Minsk seeks to become a reliable partner for the United States
In foreign policy, major events last week were the meeting of the Main Group of the Munich Security Conference in Minsk – one of the most authoritative conferences in this field in the world, and the visit of US Assistant Secretary for European and Eurasian Affairs Wess Mitchell to Belarus.
On October 30th – November 1st, the meeting of the Main Group of the Munich Security Conference was held in Minsk.
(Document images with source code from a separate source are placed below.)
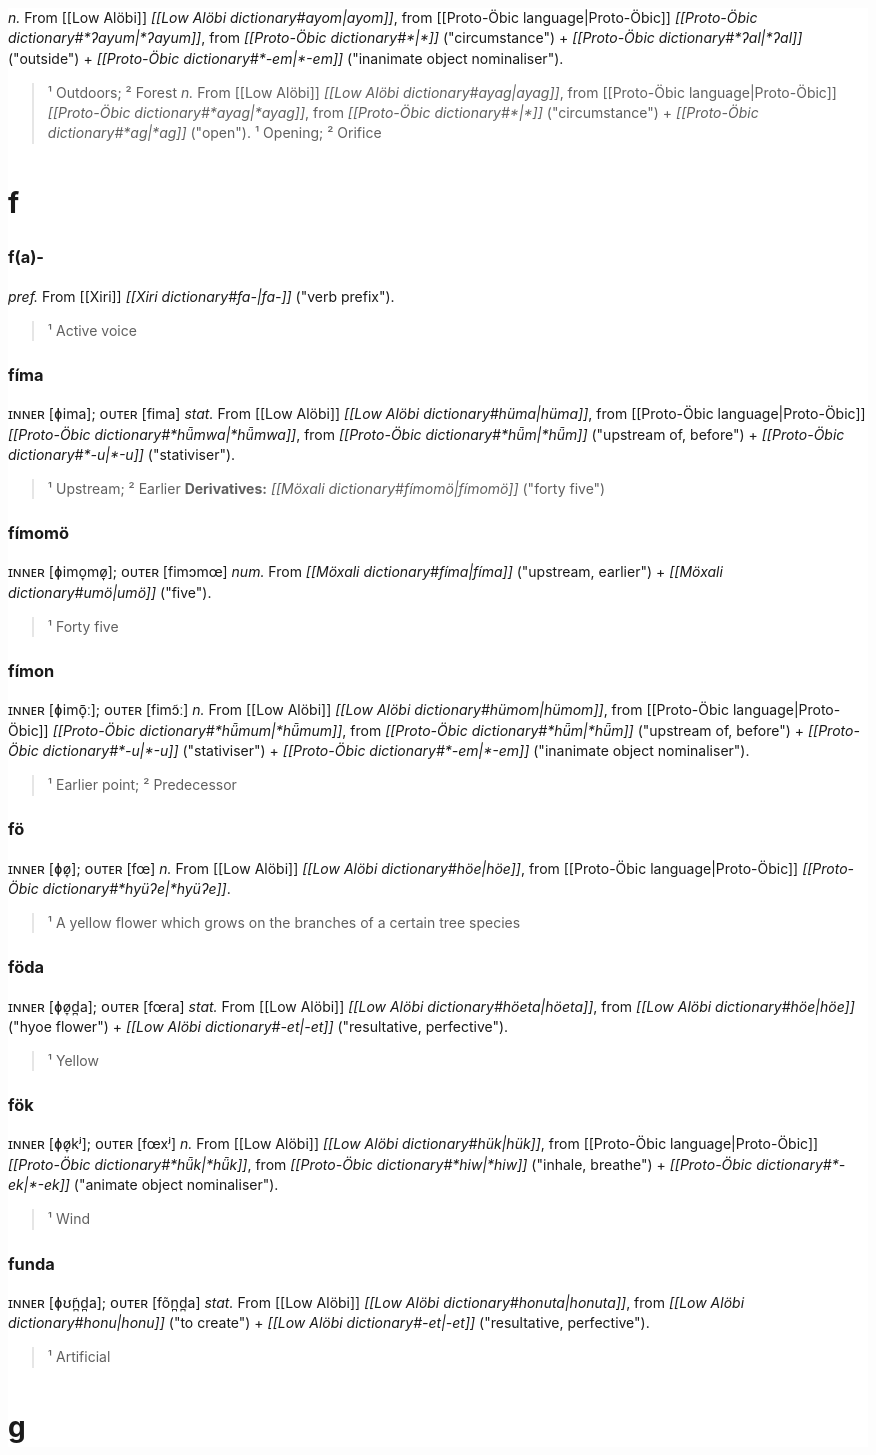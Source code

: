 *n.* From [[Low Alöbi]] _[[Low Alöbi dictionary#ayom|ayom]]_, from [[Proto-Öbic language|Proto-Öbic]] _[[Proto-Öbic dictionary#\*ʔayum|*ʔayum]]_, from _[[Proto-Öbic dictionary#\*<ay>|*<ay>]]_ ("circumstance") + _[[Proto-Öbic dictionary#\*ʔal|*ʔal]]_ ("outside") + _[[Proto-Öbic dictionary#\*-em|*-em]]_ ("inanimate object nominaliser").
> ¹ Outdoors; ² Forest
*n.* From [[Low Alöbi]] _[[Low Alöbi dictionary#ayag|ayag]]_, from [[Proto-Öbic language|Proto-Öbic]] _[[Proto-Öbic dictionary#\*ayag|*ayag]]_, from _[[Proto-Öbic dictionary#\*<ay>|*<ay>]]_ ("circumstance") + _[[Proto-Öbic dictionary#\*ag|*ag]]_ ("open").
> ¹ Opening; ² Orifice
# f
### f(a)-
*pref.* From [[Xiri]] _[[Xiri dictionary#fa-|fa-]]_ ("verb prefix").
> ¹ Active voice
### fíma
ɪɴɴᴇʀ [ɸima]; ᴏᴜᴛᴇʀ [fima]
*stat.* From [[Low Alöbi]] _[[Low Alöbi dictionary#hüma|hüma]]_, from [[Proto-Öbic language|Proto-Öbic]] _[[Proto-Öbic dictionary#\*hǖmwa|*hǖmwa]]_, from _[[Proto-Öbic dictionary#\*hǖm|*hǖm]]_ ("upstream of, before") + _[[Proto-Öbic dictionary#\*-u|*-u]]_ ("stativiser").
> ¹ Upstream; ² Earlier
> **Derivatives:** _[[Möxali dictionary#fímomö|fímomö]]_ ("forty five")
### fímomö
ɪɴɴᴇʀ [ɸimo̞mø̞]; ᴏᴜᴛᴇʀ [fimɔmœ]
*num.* From _[[Möxali dictionary#fíma|fíma]]_ ("upstream, earlier") + _[[Möxali dictionary#umö|umö]]_ ("five").
> ¹ Forty five
### fímon
ɪɴɴᴇʀ [ɸimõ̞ː]; ᴏᴜᴛᴇʀ [fimɔ̃ː]
*n.* From [[Low Alöbi]] _[[Low Alöbi dictionary#hümom|hümom]]_, from [[Proto-Öbic language|Proto-Öbic]] _[[Proto-Öbic dictionary#\*hǖmum|*hǖmum]]_, from _[[Proto-Öbic dictionary#\*hǖm|*hǖm]]_ ("upstream of, before") + _[[Proto-Öbic dictionary#\*-u|*-u]]_ ("stativiser") + _[[Proto-Öbic dictionary#\*-em|*-em]]_ ("inanimate object nominaliser").
> ¹ Earlier point; ² Predecessor
### fö
ɪɴɴᴇʀ [ɸø̞]; ᴏᴜᴛᴇʀ [fœ]
*n.* From [[Low Alöbi]] _[[Low Alöbi dictionary#höe|höe]]_, from [[Proto-Öbic language|Proto-Öbic]] _[[Proto-Öbic dictionary#\*hyüʔe|*hyüʔe]]_.
> ¹ A yellow flower which grows on the branches of a certain tree species
### föda
ɪɴɴᴇʀ [ɸø̞d̪a]; ᴏᴜᴛᴇʀ [fœɾa]
*stat.* From [[Low Alöbi]] _[[Low Alöbi dictionary#höeta|höeta]]_, from _[[Low Alöbi dictionary#höe|höe]]_ ("hyoe flower") + _[[Low Alöbi dictionary#-et|-et]]_ ("resultative, perfective").
> ¹ Yellow
### fök
ɪɴɴᴇʀ [ɸø̞kʲ]; ᴏᴜᴛᴇʀ [fœxʲ]
*n.* From [[Low Alöbi]] _[[Low Alöbi dictionary#hük|hük]]_, from [[Proto-Öbic language|Proto-Öbic]] _[[Proto-Öbic dictionary#\*hǖk|*hǖk]]_, from _[[Proto-Öbic dictionary#\*hiw|*hiw]]_ ("inhale, breathe") + _[[Proto-Öbic dictionary#\*-ek|*-ek]]_ ("animate object nominaliser").
> ¹ Wind
### funda
ɪɴɴᴇʀ [ɸʊ̃n̪d̪a]; ᴏᴜᴛᴇʀ [fõn̪d̪a]
*stat.* From [[Low Alöbi]] _[[Low Alöbi dictionary#honuta|honuta]]_, from _[[Low Alöbi dictionary#honu|honu]]_ ("to create") + _[[Low Alöbi dictionary#-et|-et]]_ ("resultative, perfective").
> ¹ Artificial
# g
It brought together more than two hundred participants and guests, including the Foreign Ministers of Poland and Slovakia, the OSCE Secretary General, the European Commissioner for Neighbourhood Policy and EU enlargement negotiations, the NATO Assistant Secretary General for Intelligence and Security, the President of the Federal Intelligence Service of Germany; and representatives of leading Western research centres and the media.
While speaking to the participants in the conference, Alexander Lukashenka, in addition to usual statements about the importance of maintaining peace and stability in the region, put forward concrete proposals how to resolve the conflict in Ukraine. These proposals included the setting of a technical point for a tripartite contact group in Minsk and deploying Belarusian peacemakers to control the Ukrainian-Russian border. He also offered to ensure the safety of elections in the unrecognized republics, “based on the understanding that these regions are an integral part of Ukraine”.
The visit to Belarus of US Assistant Secretary of State for European and Eurasian Affairs, Wess Mitchell, who met with Lukashenko and Makey, was unprecedented. This was the first high-level visit in more than 10 years. During the meeting, the Belarusian president expressed “extreme interest” in improving relations with the United States and emphasised that should Belarus and the United States advance in relations, Belarusians would be “most reliable, honest and sincere partners”.
For his part, Mitchell noted Belarus’ success in ensuring stability and territorial integrity, and “above all political stability in Belarus”. The rhetoric of the American diplomat regarding Belarus was strikingly different from previous statements by US officials. Amidst recently outlined by Mitchell the new US strategy towards Central and Eastern Europe, this visit could indicate a significant change in approaches in the US administration to Belarus and the Belarusian authorities, taking into account the position of the latter on regional security.